If there are statements which intuitively contradict, following the reasoning then allows to find out in which sense either is right or wrong, or whether the contradiction is just imagined.
(this is one aspect of an approach called "evidence-based science".
A related, more down-to-earth thing: one can be of different opinion but still be friends. Often it turns out the opinions were not so different at all, since based on similar reasoning.)
Going back to the question
"how can a model be correct if it does not explicitly include all variables?"
I think the answer is, there is no reason to assume that a model must include all variables to be correct. After all, it's just a model.
Thus a model can, in principle, be correct without explicitly including all variables.
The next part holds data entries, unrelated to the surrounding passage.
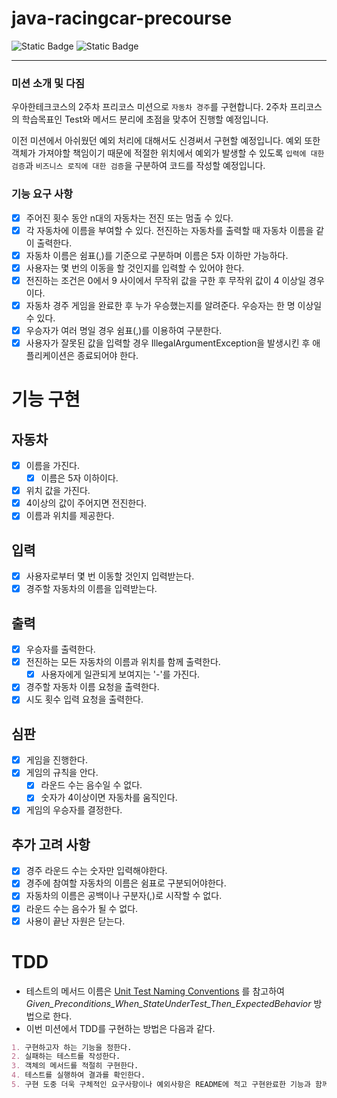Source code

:# java-racingcar-precourse

![Static Badge](https://img.shields.io/badge/precourse-week2-green)
![Static Badge](https://img.shields.io/badge/test_passed-12%2F12-blue)

---

### 미션 소개 및 다짐

우아한테크코스의 2주차 프리코스 미션으로 `자동차 경주`를 구현합니다.
2주차 프리코스의 학습목표인 Test와 메서드 분리에 초점을 맞추어 진행할 예정입니다.

이전 미션에서 아쉬웠던 예외 처리에 대해서도 신경써서 구현할 예정입니다. 예외 또한 객체가 가져야할 책임이기 때문에
적절한 위치에서 예외가 발생할 수 있도록 `입력에 대한 검증`과 `비즈니스 로직에 대한 검증`을 구분하여
코드를 작성할 예정입니다.

### 기능 요구 사항

- [x] 주어진 횟수 동안 n대의 자동차는 전진 또는 멈출 수 있다.
- [x] 각 자동차에 이름을 부여할 수 있다. 전진하는 자동차를 출력할 때 자동차 이름을 같이 출력한다.
- [x] 자동차 이름은 쉼표(,)를 기준으로 구분하며 이름은 5자 이하만 가능하다.
- [x] 사용자는 몇 번의 이동을 할 것인지를 입력할 수 있어야 한다.
- [x] 전진하는 조건은 0에서 9 사이에서 무작위 값을 구한 후 무작위 값이 4 이상일 경우이다.
- [x] 자동차 경주 게임을 완료한 후 누가 우승했는지를 알려준다. 우승자는 한 명 이상일 수 있다.
- [x] 우승자가 여러 명일 경우 쉼표(,)를 이용하여 구분한다.
- [x] 사용자가 잘못된 값을 입력할 경우 IllegalArgumentException을 발생시킨 후 애플리케이션은 종료되어야 한다.

# 기능 구현

## 자동차

- [x] 이름을 가진다.
    - [x] 이름은 5자 이하이다.
- [x] 위치 값을 가진다.
- [x] 4이상의 값이 주어지면 전진한다.
- [x] 이름과 위치를 제공한다.

## 입력

- [x] 사용자로부터 몇 번 이동할 것인지 입력받는다.
- [x] 경주할 자동차의 이름을 입력받는다.

## 출력

- [x] 우승자를 출력한다.
- [x] 전진하는 모든 자동차의 이름과 위치를 함께 출력한다.
  - [x] 사용자에게 일관되게 보여지는 '-'를 가진다.
- [x] 경주할 자동차 이름 요청을 출력한다.
- [x] 시도 횟수 입력 요청을 출력한다.

## 심판

- [x] 게임을 진행한다.
- [x] 게임의 규칙을 안다.
  - [x] 라운드 수는 음수일 수 없다.
  - [x] 숫자가 4이상이면 자동차를 움직인다.
- [x] 게임의 우승자를 결정한다.

## 추가 고려 사항

- [x] 경주 라운드 수는 숫자만 입력해야한다.
- [x] 경주에 참여할 자동차의 이름은 쉼표로 구분되어야한다.
- [x] 자동차의 이름은 공백이나 구분자(,)로 시작할 수 없다.
- [x] 라운드 수는 음수가 될 수 없다.
- [x] 사용이 끝난 자원은 닫는다.

# TDD

- 테스트의 메서드 이름은 [Unit Test Naming Conventions](https://dzone.com/articles/7-popular-unit-test-naming)
  를 참고하여 <i>Given_Preconditions_When_StateUnderTest_Then_ExpectedBehavior</i> 방법으로 한다.
- 이번 미션에서 TDD를 구현하는 방법은 다음과 같다.

```markdown
1. 구현하고자 하는 기능을 정한다.
2. 실패하는 테스트를 작성한다.
3. 객체의 메서드를 적절히 구현한다.
4. 테스트를 실행하여 결과를 확인한다.
5. 구현 도중 더욱 구체적인 요구사항이나 예외사항은 README에 적고 구현완료한 기능과 함께 커밋한다.
```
Of course this depends what you mean with "correct" (or more generally your epistemiological = how-to-gain-understanding beliefs), but if you mean "useful" in whichever sense, this line of reasoning should be fine.
Being "useful", on the other hand, depends on what you use the model for.
In our case, a model is considered useful for predicting performance if it predicts performance with low error.
Whether the prediction error is low can be checked by the statistical methods we used in the manuscript. Essentially it amounts to predicting a lot of times and computing the error of prediction by comparing the predicted values to the true values which were held out for checking.
The reasoning here is if the model has predicted well a lot of times, it is plausible to assume that it will do so in the future under similar circumstances.
In principle, any model could have a low error, including one that just uses your phone number, though I would suspect this to be a rather bad model when it comes to athletic performance. But if you would find that such a model is useful, then that's how it is, and then you would start wondering why.
What we found is that a model that assumes an athlete characterized by three numbers is best (on the data base) to predict performance.
This does not imply anything about what exactly the numbers mean, and in fact the data set would not allow a conclusion in this direction - but there are indications that they may capture somehow a combination of the points (1) to (6) that Renato mentioned, this may include psychological or behavioural aspects as well. But we do not quite know since these were not explicitly measured in the data base.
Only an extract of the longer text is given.